Nevertheless, it should be noted that the alternative jurisdictional grounds apply only to the extent that the defendant is domiciled in one of the Contracting states. If the solution provided above for the establishment of the domicile of a company or a legal person in Contracting State or in a third country will not suffice, than probably the only remaining solution is to turn to the national rules of private international law. Alternatively, one would expect that an interpretation judgement on this issue would be rendered sooner rather than later by the European Court of Justice at Luxembourg.

Forum Solutions

Turning to the provisions of article 5, the first paragraph establishes the general jurisdictional rule in matters related to contracts according to which the courts of the Contracting states of the place of performance are competent to adjudicate in such conflicts. Further in the same paragraph it is stated that in a contract for the sale of goods or the provision of services jurisdiction belongs to the courts of the place where the goods were delivered or should have been delivered or, in case of service provision, in the courts of the Contracting state where the services were provided or should have been provided. This seems to be a satisfactory provision, able to clarify, to a certain degree, the above-mentioned dilemma. In other words, provided that the contract is for the supply of physical goods or provision of services, the article under analysis in this paragraph is applicable to business-to-business e-commerce contracts.

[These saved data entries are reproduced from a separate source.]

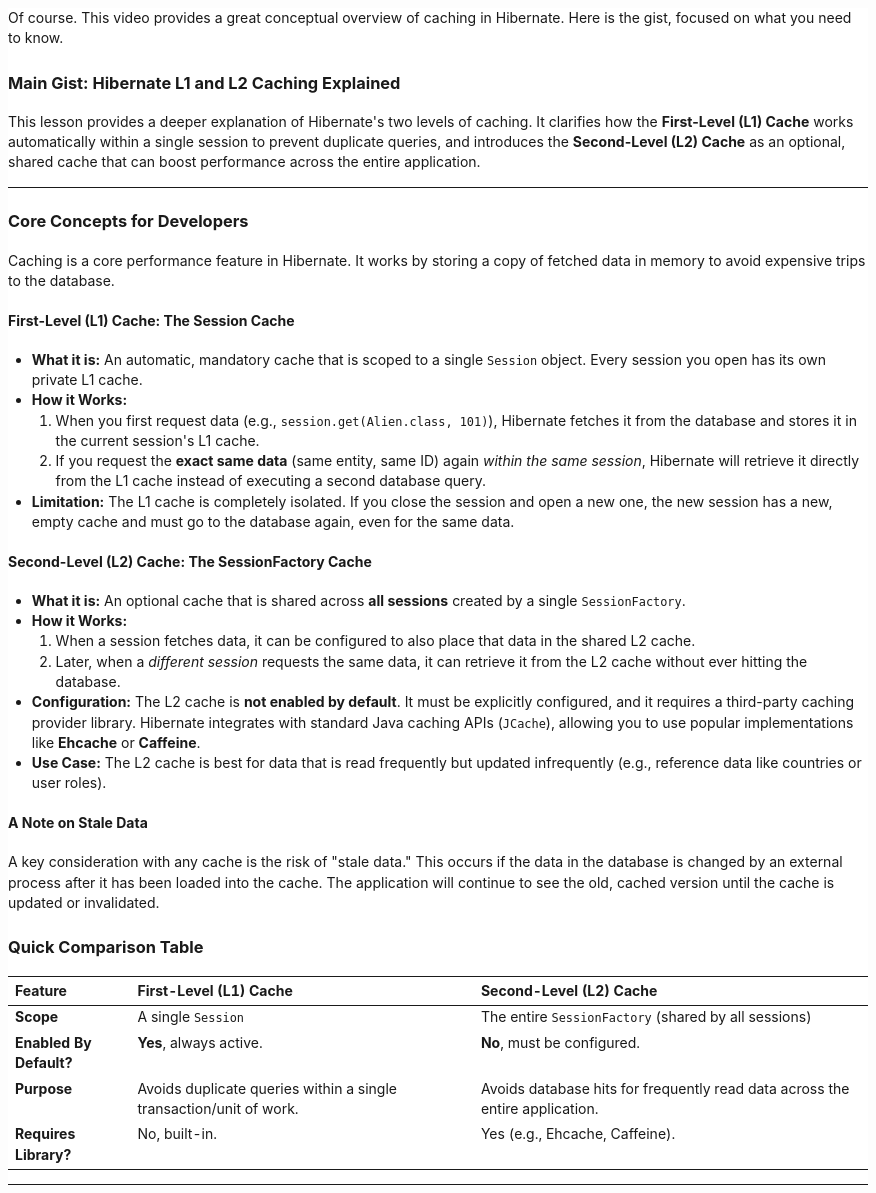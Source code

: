
Of course. This video provides a great conceptual overview of caching in Hibernate. Here is the gist, focused on what you need to know.

### **Main Gist: Hibernate L1 and L2 Caching Explained**

This lesson provides a deeper explanation of Hibernate's two levels of caching. It clarifies how the **First-Level (L1) Cache** works automatically within a single session to prevent duplicate queries, and introduces the **Second-Level (L2) Cache** as an optional, shared cache that can boost performance across the entire application.

---

### **Core Concepts for Developers**

Caching is a core performance feature in Hibernate. It works by storing a copy of fetched data in memory to avoid expensive trips to the database.

#### **First-Level (L1) Cache: The Session Cache**

* **What it is:** An automatic, mandatory cache that is scoped to a single `Session` object. Every session you open has its own private L1 cache.
* **How it Works:**
    1.  When you first request data (e.g., `session.get(Alien.class, 101)`), Hibernate fetches it from the database and stores it in the current session's L1 cache.
    2.  If you request the **exact same data** (same entity, same ID) again *within the same session*, Hibernate will retrieve it directly from the L1 cache instead of executing a second database query.
* **Limitation:** The L1 cache is completely isolated. If you close the session and open a new one, the new session has a new, empty cache and must go to the database again, even for the same data.

#### **Second-Level (L2) Cache: The SessionFactory Cache**

* **What it is:** An optional cache that is shared across **all sessions** created by a single `SessionFactory`.
* **How it Works:**
    1.  When a session fetches data, it can be configured to also place that data in the shared L2 cache.
    2.  Later, when a *different session* requests the same data, it can retrieve it from the L2 cache without ever hitting the database.
* **Configuration:** The L2 cache is **not enabled by default**. It must be explicitly configured, and it requires a third-party caching provider library. Hibernate integrates with standard Java caching APIs (`JCache`), allowing you to use popular implementations like **Ehcache** or **Caffeine**.
* **Use Case:** The L2 cache is best for data that is read frequently but updated infrequently (e.g., reference data like countries or user roles).

#### **A Note on Stale Data**

A key consideration with any cache is the risk of "stale data." This occurs if the data in the database is changed by an external process after it has been loaded into the cache. The application will continue to see the old, cached version until the cache is updated or invalidated.

### **Quick Comparison Table**

| Feature | First-Level (L1) Cache | Second-Level (L2) Cache |
| :--- | :--- | :--- |
| **Scope** | A single `Session` | The entire `SessionFactory` (shared by all sessions) |
| **Enabled By Default?** | **Yes**, always active. | **No**, must be configured. |
| **Purpose** | Avoids duplicate queries within a single transaction/unit of work. | Avoids database hits for frequently read data across the entire application. |
| **Requires Library?** | No, built-in. | Yes (e.g., Ehcache, Caffeine). |

---
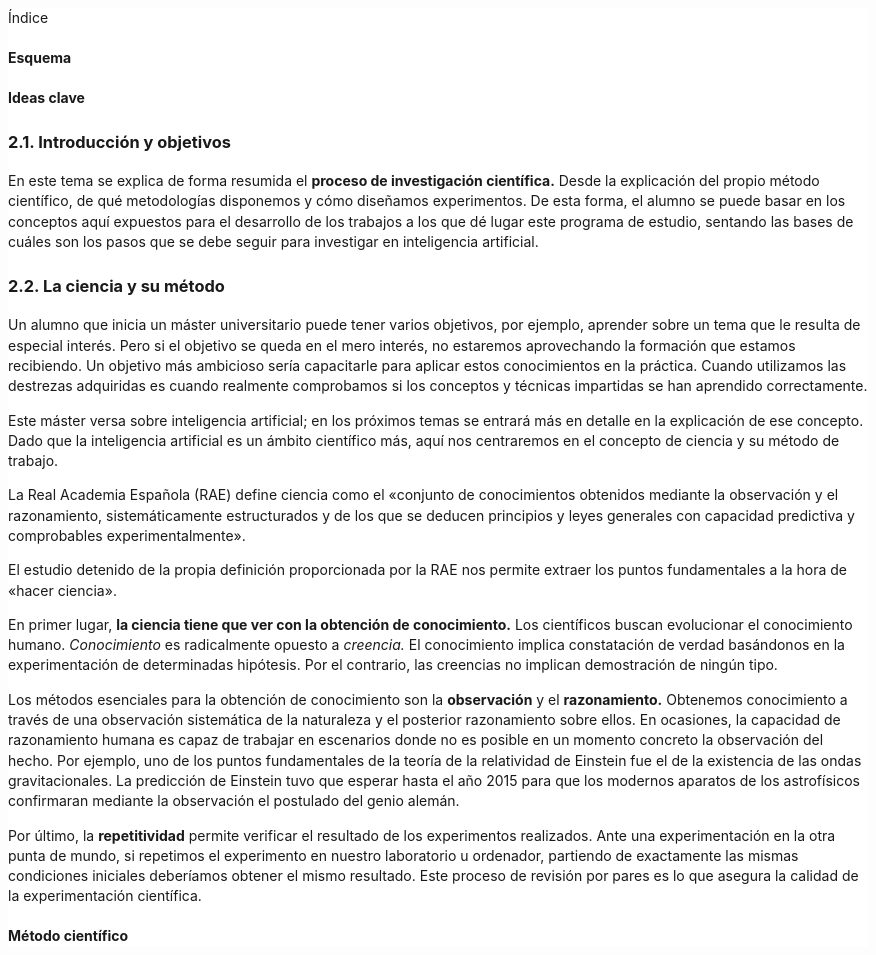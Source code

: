Índice


#### Esquema

#### Ideas clave

### 2.1. Introducción y objetivos

En este tema se explica de forma resumida el **proceso de investigación científica.** Desde la explicación del propio método científico, de qué metodologías disponemos y cómo diseñamos experimentos. De esta forma, el alumno se puede basar en los conceptos aquí expuestos para el desarrollo de los trabajos a los que dé lugar este programa de estudio, sentando las bases de cuáles son los pasos que se debe seguir para investigar en inteligencia artificial.

### 2.2. La ciencia y su método

Un alumno que inicia un máster universitario puede tener varios objetivos, por ejemplo, aprender sobre un tema que le resulta de especial interés. Pero si el objetivo se queda en el mero interés, no estaremos aprovechando la formación que estamos recibiendo. Un objetivo más ambicioso sería capacitarle para aplicar estos conocimientos en la práctica. Cuando utilizamos las destrezas adquiridas es cuando realmente comprobamos si los conceptos y técnicas impartidas se han aprendido correctamente.

Este máster versa sobre inteligencia artificial; en los próximos temas se entrará más en detalle en la explicación de ese concepto. Dado que la inteligencia artificial es un ámbito científico más, aquí nos centraremos en el concepto de ciencia y su método de trabajo.

La Real Academia Española (RAE) define ciencia como el «conjunto de conocimientos obtenidos mediante la observación y el razonamiento, sistemáticamente estructurados y de los que se deducen principios y leyes generales con capacidad predictiva y comprobables experimentalmente».

El estudio detenido de la propia definición proporcionada por la RAE nos permite extraer los puntos fundamentales a la hora de «hacer ciencia».

En primer lugar, **la ciencia tiene que ver con la obtención de conocimiento.** Los científicos buscan evolucionar el conocimiento humano. *Conocimiento* es radicalmente opuesto a *creencia.* El conocimiento implica constatación de verdad basándonos en la experimentación de determinadas hipótesis. Por el contrario, las creencias no implican demostración de ningún tipo.

Los métodos esenciales para la obtención de conocimiento son la **observación** y el **razonamiento.** Obtenemos conocimiento a través de una observación sistemática de la naturaleza y el posterior razonamiento sobre ellos. En ocasiones, la capacidad de razonamiento humana es capaz de trabajar en escenarios donde no es posible en un momento concreto la observación del hecho. Por ejemplo, uno de los puntos fundamentales de la teoría de la relatividad de Einstein fue el de la existencia de las ondas gravitacionales. La predicción de Einstein tuvo que esperar hasta el año 2015 para que los modernos aparatos de los astrofísicos confirmaran mediante la observación el postulado del genio alemán.

Por último, la **repetitividad** permite verificar el resultado de los experimentos realizados. Ante una experimentación en la otra punta de mundo, si repetimos el experimento en nuestro laboratorio u ordenador, partiendo de exactamente las mismas condiciones iniciales deberíamos obtener el mismo resultado. Este proceso de revisión por pares es lo que asegura la calidad de la experimentación científica.


#### Método científico
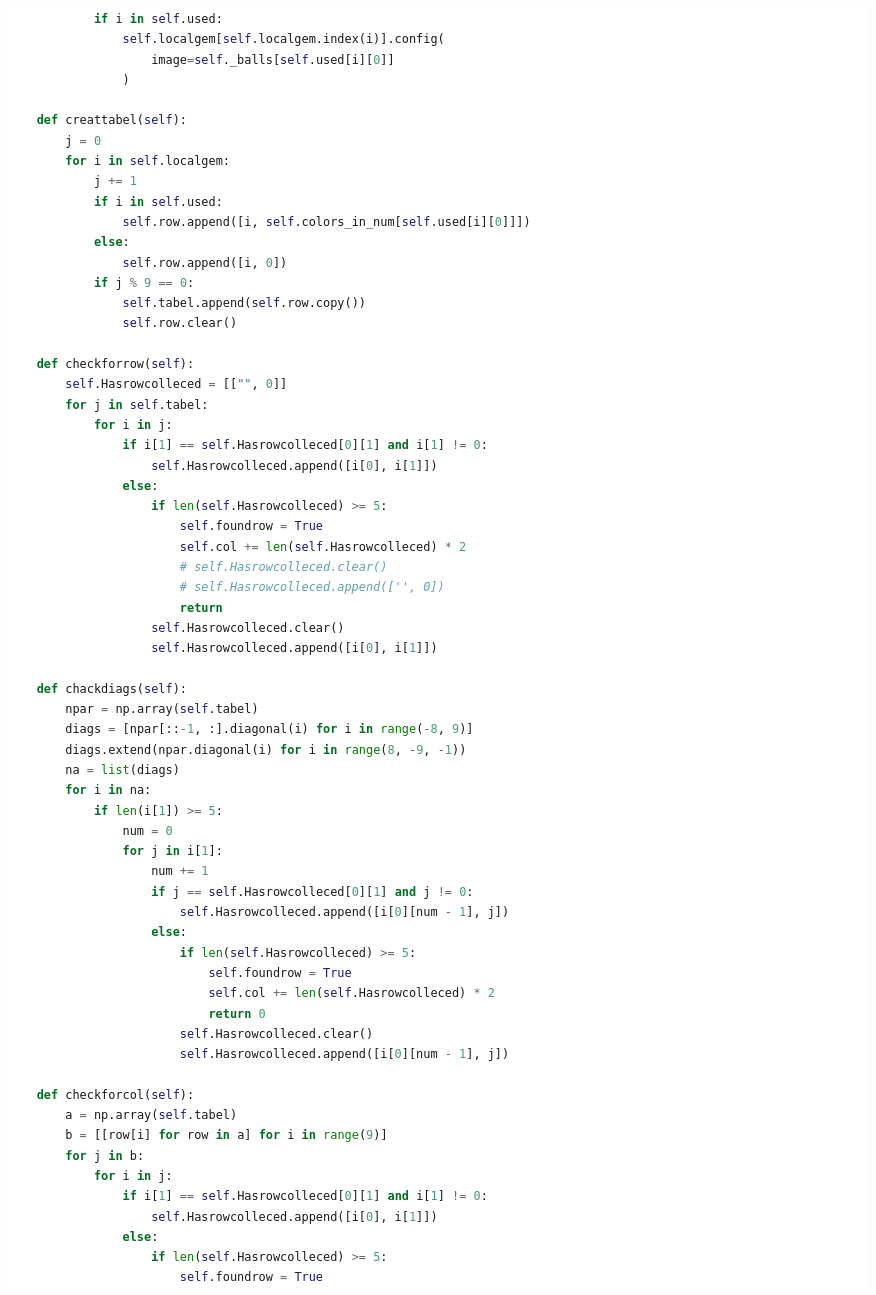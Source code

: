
 ```python
            if i in self.used:
                self.localgem[self.localgem.index(i)].config(
                    image=self._balls[self.used[i][0]]
                )

    def creattabel(self):
        j = 0
        for i in self.localgem:
            j += 1
            if i in self.used:
                self.row.append([i, self.colors_in_num[self.used[i][0]]])
            else:
                self.row.append([i, 0])
            if j % 9 == 0:
                self.tabel.append(self.row.copy())
                self.row.clear()

    def checkforrow(self):
        self.Hasrowcolleced = [["", 0]]
        for j in self.tabel:
            for i in j:
                if i[1] == self.Hasrowcolleced[0][1] and i[1] != 0:
                    self.Hasrowcolleced.append([i[0], i[1]])
                else:
                    if len(self.Hasrowcolleced) >= 5:
                        self.foundrow = True
                        self.col += len(self.Hasrowcolleced) * 2
                        # self.Hasrowcolleced.clear()
                        # self.Hasrowcolleced.append(['', 0])
                        return
                    self.Hasrowcolleced.clear()
                    self.Hasrowcolleced.append([i[0], i[1]])

    def chackdiags(self):
        npar = np.array(self.tabel)
        diags = [npar[::-1, :].diagonal(i) for i in range(-8, 9)]
        diags.extend(npar.diagonal(i) for i in range(8, -9, -1))
        na = list(diags)
        for i in na:
            if len(i[1]) >= 5:
                num = 0
                for j in i[1]:
                    num += 1
                    if j == self.Hasrowcolleced[0][1] and j != 0:
                        self.Hasrowcolleced.append([i[0][num - 1], j])
                    else:
                        if len(self.Hasrowcolleced) >= 5:
                            self.foundrow = True
                            self.col += len(self.Hasrowcolleced) * 2
                            return 0
                        self.Hasrowcolleced.clear()
                        self.Hasrowcolleced.append([i[0][num - 1], j])

    def checkforcol(self):
        a = np.array(self.tabel)
        b = [[row[i] for row in a] for i in range(9)]
        for j in b:
            for i in j:
                if i[1] == self.Hasrowcolleced[0][1] and i[1] != 0:
                    self.Hasrowcolleced.append([i[0], i[1]])
                else:
                    if len(self.Hasrowcolleced) >= 5:
                        self.foundrow = True
```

However, if the contract is for the sale of electronic materials (software, images, voice, text, etc.), the foregoing provision can be hardly applicable. In such a contract, the place where the performance takes place, or, to be more specific, where the materials are being delivered, may be located only after considerable efforts. Even when attempting to construe article 5(1)b in an extensive manner, thus considering electronic materials as being assimilated to goods 19 or services, the place of delivery is quite difficult, if not impossible, to be established: Is it the place where the supplier enters the data in the hardware or the place where the data is downloaded. What if, in a contract between two companies, one Dutch and the other English, the electronic material is being downloaded from a laptop while the person responsible for this activity is on a business trip to Greece? Will this mean that the court of the latter state can try a conflict arising from such a contract? The scarcity of rules in this area causes the answer to such questions to be open for interpretation. In particular, the problem arises because such materials can be downloaded anywhere in the world.

In other words, the place of performance in such a case is difficult to be established. If, let us presume, the difficulties encountered when attempting to establish the domicile of a company or a legal person occur when the contract in question stipulates the delivery of electronic materials, then the solutions are not to be found in the above analyzed provisions. Instead, in such complicated cases, the most viable solution would be to introduce a choice of forum clause, in accordance to article 23 of the new Brussels I regulation.

If at least the domicile of one party can be established in a Contracting state, than a choice of forum clause can be included in the contract. The jurisdiction established in accordance to article 23 might be exclusive, unless the parties agree otherwise. In addition, the EC regulation contains specific provisions aimed at according the same legal value to agreements on choice of forum concluded in writing and the ones agreed upon through electronic means 20 .

Indeed, many of the problems analyzed above can be easily avoided if such a clause is being included in a contract for the sale of physical goods, electronic materials or provision of services. Such a choice may express preference for the courts of a Contracting state, thus in accordance to the Brussels I regulation, or for an out-of-court dispute settlement arrangement, in accordance with the recently adopted European Parliament and Council Directive on certain legal aspects of electronic commerce in the internal market 21 (hereinafter the “Directive on electronic commerce”).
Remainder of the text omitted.